Тем не менее есть причины для скепсиса. Как мы видели, МИД в 1905 году считал, что договор 1839 года не обязывает Великобританию отстаивать бельгийский нейтралитет “в любых обстоятельствах и любой ценой”. В 1912 году не кто иной, как Ллойд Джордж, выразил опасение, что в случае войны соблюдение англичанами бельгийского нейтралитета сделает блокаду невозможной. Заметим, что 29 июля, когда этот вопрос поставили на заседании кабинета министров, было принято решение ответить на германское вторжение в Бельгию исходя из “политики”, а не “договорных обязательств”{880}. Тактика правительства, таким образом, заключалась в скрытых намеках немцам, что вследствие нападения на Бельгию английское общественное мнение может “перемениться”. Так, Грей на германские внешнеполитические маневры ответил предупреждением кабинета о том, что “в случае нарушения бельгийского нейтралитета… справиться с возмущением в обществе будет в высшей степени затруднительно”{881}. При этом само правительство не захотело связать себя обязательствами. Неудивительно, что некоторые министры предпочли бы уклониться от выдачи гарантий бельгийцам.
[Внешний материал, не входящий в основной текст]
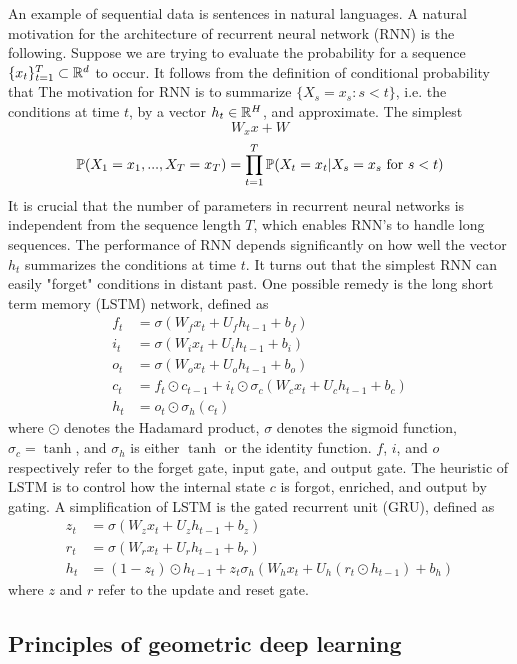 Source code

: \documentclass{article}
\begin{document}
An example of sequential data is sentences in natural languages.
A natural motivation for the architecture of recurrent neural network (RNN) is the following.
Suppose we are trying to evaluate the probability for a sequence $\{x_t\}_{t = 1}^T \subset {\mathbb R}^d$ to occur.
It follows from the definition of conditional probability that
The motivation for RNN is to summarize $\{X_s = x_s : s < t\}$, i.e. the conditions at time $t$, by a vector $h_t \in {\mathbb R}^H$, and approximate.
The simplest
\[
W_x x + W
\]
\[
{\mathbb P} (X_1 = x_1, ..., X_T = x_T)
= \prod_{t = 1}^T {\mathbb P} (X_t = x_t | X_s = x_s\ \text{for}\ s < t)
\]
It is crucial that the number of parameters in recurrent neural networks is independent from the sequence length $T$, which enables RNN's to handle long sequences.
The performance of RNN depends significantly on how well the vector $h_t$ summarizes the conditions at time $t$.
It turns out that the simplest RNN can easily "forget" conditions in distant past.
One possible remedy is the long short term memory (LSTM) network, defined as
\begin{align*}
f_t & = \sigma (W_f x_t + U_f h_{t - 1} + b_f) \\
i_t & = \sigma (W_i x_t + U_i h_{t - 1} + b_i) \\
o_t & = \sigma (W_o x_t + U_o h_{t - 1} + b_o) \\
c_t & = f_t \odot c_{t - 1} + i_t \odot \sigma_c (W_c x_t + U_c h_{t - 1} + b_c) \\
h_t & = o_t \odot \sigma_h (c_t)
\end{align*}
where $\odot$ denotes the Hadamard product, $\sigma$ denotes the sigmoid function, $\sigma_c = \tanh$, and $\sigma_h$ is either $\tanh$ or the identity function.
$f$, $i$, and $o$ respectively refer to the forget gate, input gate, and output gate.
The heuristic of LSTM is to control how the internal state $c$ is forgot, enriched, and output by gating.
A simplification of LSTM is the gated recurrent unit (GRU), defined as
\begin{align*}
z_t & = \sigma (W_z x_t + U_z h_{t - 1} + b_z) \\
r_t & = \sigma (W_r x_t + U_r h_{t - 1} + b_r) \\
h_t & = (1 - z_t) \odot h_{t - 1} + z_t \sigma_h (W_h x_t + U_h (r_t \odot h_{t - 1}) + b_h)
\end{align*}
where $z$ and $r$ refer to the update and reset gate.

\subsection{Principles of geometric deep learning}
\end{document}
Лорд Бивербрук вспоминал, как Ллойд Джордж (и некоторые другие) высказывался, что немцы могут “пройти лишь по дальнему югу” Бельгии и что это будет означать “незначительное нарушение нейтралитета. «Видите? — спрашивал он [указывая на карту]. Всего чуть-чуть. К тому же немцы целиком возместят ущерб»”{882}. Многие ожидали (и неверно), что бельгийцы вообще не обратятся за помощью к англичанам, а в случае наступления германских войск через Арденны просто ограничатся формальным протестом. Призыв немцев 29 июля к невмешательству Англии ясно указал на их приготовления к вторжению в Бельгию. Но даже утром 2 августа (после того как Ягов отказался гарантировать бельгийский нейтралитет) Ллойд Джордж, Харкорт, Бичем, Саймон, Ренсимен и Пиз сошлись в том, что рассмотрят возможность участия англичан в войне лишь в случае “захвата Бельгии целиком”. Чарльз Тревельян придерживался той же точки зрения{883}. Осторожная формулировка принятого в тот вечер решения кабинета, о котором маркиз Кру известил короля, гласила, что “значительные нарушения [бельгийского] нейтралитета поставят нас в положение, которое предвидел г-н Гладстон в 1870 году, в котором… нас вынудят действовать”{884}.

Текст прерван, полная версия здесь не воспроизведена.